There will be just one flat stage at the 2024 Vuelta a España, with the mountains set to take centre stage at the Grand Tour once again.
The full route for the 2024 edition of the race was unveiled on Tuesday night in Madrid’s Marriott Auditorium Hall.
It will be bookended by two short individual time trials - totalling 34km - beginning on 17 August in Lisbon, Portugal, and finishing in the Spanish capital on 8 September.
Announcing the route on X, the official race account wrote that there will be only “1 flat stage” - news that will be unwelcome to the peloton’s sprinters - which falls on day five into Sevilla.
🔥 #LaVuelta24 🔥🛣 1 etapa llana / 1 flat stage⛰ 13 etapas de media y alta montaña / 13 hilly and mountain stages〰️5 etapas onduladas (2 de ellas con final en alto) / 5 hilly stages (2 of them with high finish)⏱ 2 CRI / 2 ITT🏁 3.265 km pic.twitter.com/4rRLH32d8QDecember 19, 2023
Otherwise, it is the mountains that will once again star at the Vuelta a España. The first summit finish will come on day four, with a final ascent of the category-one Pico Villuercas in the centre of the country.
The race will then travel south, with mid-mountains stages in Andalucía, including three category-one climbs on day nine from Motril to Granada.
From there, the riders will make a 1,000km transfer to Galica in the north-west of Spain.

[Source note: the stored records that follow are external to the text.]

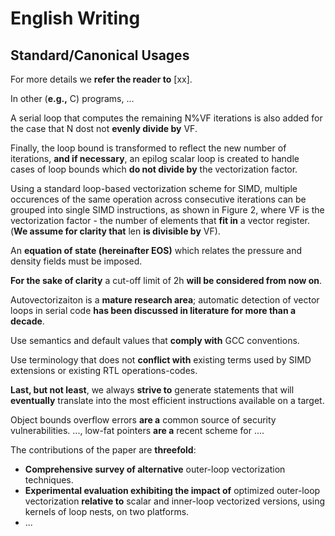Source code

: # English Writing

## Standard/Canonical Usages

For more details we
**refer the reader to** [xx].

In other (**e.g.,** C) programs, ...

A serial loop that computes the remaining N%VF iterations is also
added for the case that N dost not **evenly divide by** VF.

Finally, the loop bound is transformed to reflect the new number of iterations,
**and if necessary**,
an epilog scalar loop is created to handle cases of loop bounds which
**do not divide by** the vectorization factor.

Using a standard loop-based vectorization scheme for SIMD,
multiple occurences of the same operation across consecutive iterations can be
grouped into single SIMD instructions, as shown in Figure 2,
where VF is the vectorization factor - the number of elements
that **fit in** a vector register.
(**We assume for clarity that** len **is divisible by**
VF).

An
**equation of state (hereinafter EOS)**
which relates the pressure and density fields must be imposed.

**For the sake of clarity** a cut-off limit of 2h
**will be considered from now on**.

Autovectorizaiton is a **mature research area**;
automatic detection of vector loops in serial code
**has been discussed in literature for more than a decade**.

Use semantics and default values that **comply with** GCC conventions.

Use terminology that does not **conflict with** existing terms used by
SIMD extensions or existing RTL operations-codes.

**Last, but not least**, we always **strive to** generate statements that
will **eventually** translate into the most efficient instructions available
on a target.

Object bounds overflow
errors **are a** common source
of security vulnerabilities.
..., low-fat pointers **are a** recent scheme for ....

The contributions of the paper are **threefold**:
- **Comprehensive survey of alternative** outer-loop vectorization
techniques.
- **Experimental evaluation exhibiting the impact of** optimized
outer-loop vectorization **relative to** scalar and inner-loop vectorized
versions, using kernels of loop nests, on two platforms.
- ...

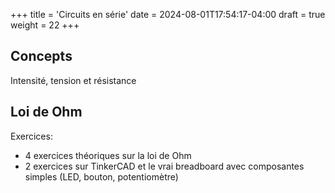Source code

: +++
title = 'Circuits en série'
date = 2024-08-01T17:54:17-04:00
draft = true
weight = 22
+++

## Concepts
Intensité, tension et résistance

## Loi de Ohm

<!-- On peut laisser faire les schémas -->

Exercices:
+ 4 exercices théoriques sur la loi de Ohm
+ 2 exercices sur TinkerCAD et le vrai breadboard avec composantes simples (LED, bouton, potentiomètre)

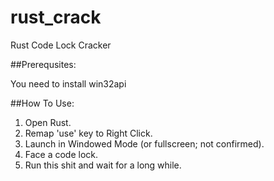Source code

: # rust_crack
Rust Code Lock Cracker

##Prerequsites:

You need to install win32api

##How To Use:

1. Open Rust.
2. Remap 'use' key to Right Click.
3. Launch in Windowed Mode (or fullscreen; not confirmed).
4. Face a code lock.
5. Run this shit and wait for a long while.
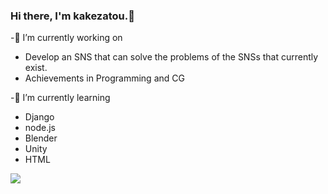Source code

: ### Hi there, I'm kakezatou.👋

-🔭 I’m currently working on
 - Develop an SNS that can solve the problems of the SNSs that currently exist.
 - Achievements in Programming and CG

-🌱 I’m currently learning

 - Django
 - node.js
 - Blender
 - Unity
 - HTML

![](https://github-readme-stats.vercel.app/api?username=kakezatou&count_private=true&show_icons=true&theme=dracula)

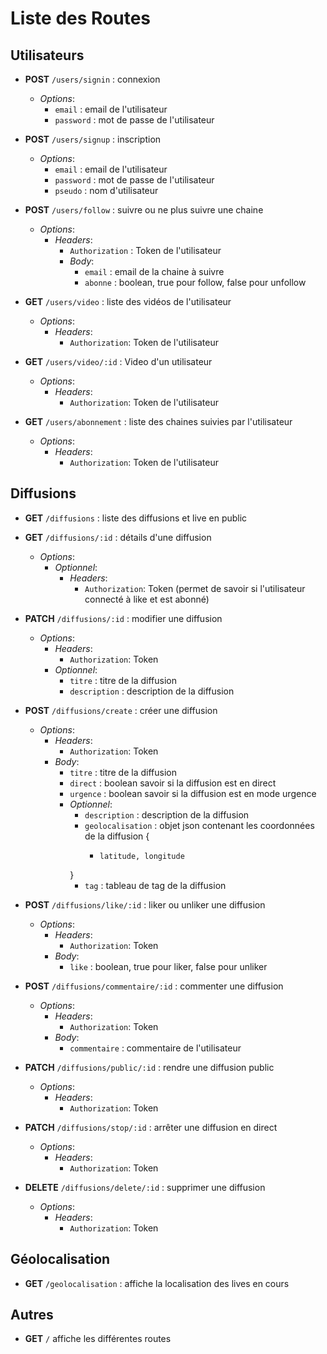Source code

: # Liste des Routes

## Utilisateurs

- **POST** `/users/signin` : connexion
    - *Options*: 
        - `email` : email de l'utilisateur
        - `password` : mot de passe de l'utilisateur


- **POST** `/users/signup` : inscription
    - *Options*:
        - `email` : email de l'utilisateur
        - `password` : mot de passe de l'utilisateur
        - `pseudo` : nom d'utilisateur


- **POST** `/users/follow` : suivre ou ne plus suivre une chaine
    - *Options*:
      - *Headers*: 
          - `Authorization` : Token de l'utilisateur
        - *Body*:
            - `email` : email de la chaine à suivre
            - `abonne` : boolean, true pour follow, false pour unfollow


- **GET** `/users/video` : liste des vidéos de l'utilisateur
    - *Options*:
      - *Headers*: 
          - `Authorization`: Token de l'utilisateur


- **GET** `/users/video/:id` : Video d'un utilisateur
    - *Options*:
        - *Headers*:
            - `Authorization`: Token de l'utilisateur
      

- **GET** `/users/abonnement` : liste des chaines suivies par l'utilisateur
    - *Options*:
        - *Headers*: 
            - `Authorization`: Token de l'utilisateur

## Diffusions

- **GET** `/diffusions` : liste des diffusions et live en public


- **GET** `/diffusions/:id` : détails d'une diffusion
    - *Options*:
        - *Optionnel*:
          - *Headers*: 
              - `Authorization`: Token (permet de savoir si l'utilisateur connecté à like et est abonné)


- **PATCH** `/diffusions/:id` : modifier une diffusion
    - *Options*:
        - *Headers*: 
            - `Authorization`: Token
        - *Optionnel*:
            - `titre` : titre de la diffusion
            - `description` : description de la diffusion
          

- **POST** `/diffusions/create` : créer une diffusion
    - *Options*:
        - *Headers*: 
            - `Authorization`: Token
        - *Body*:
            - `titre` : titre de la diffusion
            - `direct` : boolean savoir si la diffusion est en direct
            - `urgence` : boolean savoir si la diffusion est en mode urgence
            - *Optionnel*:
                - `description` : description de la diffusion
                - `geolocalisation` : objet json contenant les coordonnées de la diffusion {
                  -     latitude, longitude
                }
                - `tag` : tableau de tag de la diffusion


- **POST** `/diffusions/like/:id` : liker ou unliker une diffusion
    - *Options*:
        - *Headers*:
            - `Authorization`: Token
        - *Body*:
            - `like` : boolean, true pour liker, false pour unliker

    
- **POST** `/diffusions/commentaire/:id` : commenter une diffusion
    - *Options*:
        - *Headers*:
            - `Authorization`: Token
        - *Body*:
            - `commentaire` : commentaire de l'utilisateur


- **PATCH** `/diffusions/public/:id` : rendre une diffusion public
    - *Options*:
        - *Headers*:
            - `Authorization`: Token


- **PATCH** `/diffusions/stop/:id` : arrêter une diffusion en direct
    - *Options*:
        - *Headers*:
            - `Authorization`: Token


- **DELETE** `/diffusions/delete/:id` : supprimer une diffusion
    - *Options*:
        - *Headers*: 
            - `Authorization`: Token
        

## Géolocalisation

- **GET** `/geolocalisation` : affiche la localisation des lives en cours 

## Autres

- **GET** `/` affiche les différentes routes
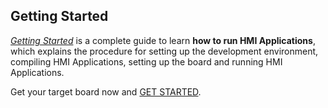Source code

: ## Getting Started

[*Getting Started*](getting_started/index.md) is a complete guide to learn **how to run HMI Applications**,
which explains the procedure for setting up the development environment,
compiling HMI Applications, setting up the board and running HMI Applications.

Get your target board now and [GET STARTED](getting_started/index.md).
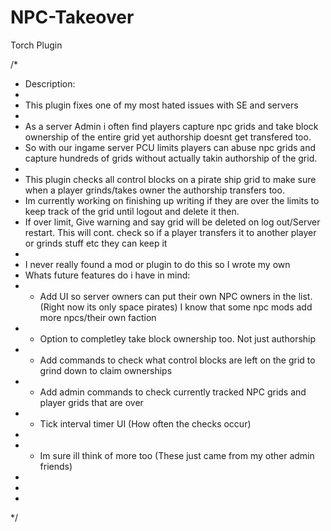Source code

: # NPC-Takeover
Torch Plugin

/*
 * Description:
 * 
 * This plugin fixes one of my most hated issues with SE and servers
 * 
 * As a server Admin i often find players capture npc grids and take block ownership of the entire grid yet authorship doesnt get transfered too.
 * So with our ingame server PCU limits players can abuse npc grids and capture hundreds of grids without actually takin authorship of the grid.
 * 
 * This plugin checks all control blocks on a pirate ship grid to make sure when a player grinds/takes owner the authorship transfers too. 
 * Im currently working on finishing up  writing if they are over the limits to keep track of the grid until logout and delete it then.
 * If over limit, Give warning and say grid will be deleted on log out/Server restart. This will cont. check so if a player transfers it to another player or grinds stuff etc they can keep it
 * 
 * I never really found a mod or plugin to do this so I wrote my own
 * Whats future features do i have in mind:
 *  - Add UI so server owners can put their own NPC owners in the list. (Right now its only space pirates) I know that some npc mods add more npcs/their own faction
 *  - Option to completley take block ownership too. Not just authorship
 *  - Add commands to check what control blocks are left on the grid to grind down to claim ownerships
 *  - Add admin commands to check currently tracked NPC grids and player grids that are over
 *  - Tick interval timer UI (How often the checks occur)
 *  
 *  - Im sure ill think of more too (These just came from my other admin friends)
 * 
 * 
 * 
 */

As the race then makes its way along the country’s northern ridge, the mountains keep coming, with the first especial (HC) summit finish on stage 15 to Cuitu Negru, where the gradients reach almost 30%.
The iconic Lagos de Covadonga will return after a two-year absence on stage 16 to give back-to-back especial finales, albeit either side of a rest day. The 22km-long Asturian ascent hosted a dramatic finale of the Vuelta Femenina this year, with Movistar’s Annemiek van Vleuten hanging onto the red jersey by just nine seconds.
A few easier days follow, before two final tests for the GC riders.
Stages 19 and 20 will again feature consecutive summit finishes, this time on the Alto de Moncalvillo, where then Jumbo-Visma rider Primož Roglič last won in 2020, and the Picón Blanco, the site of Rein Taaramäe's (Intermarché-Circus-Wanty) victory in 2021.
There will be no procession for the red jersey in Madrid on the final day, with the winner decided instead in a 22km individual time trial.
This year’s edition of the race was won by Sepp Kuss (Jumbo-Visma), the first American Grand Tour winner in a decade.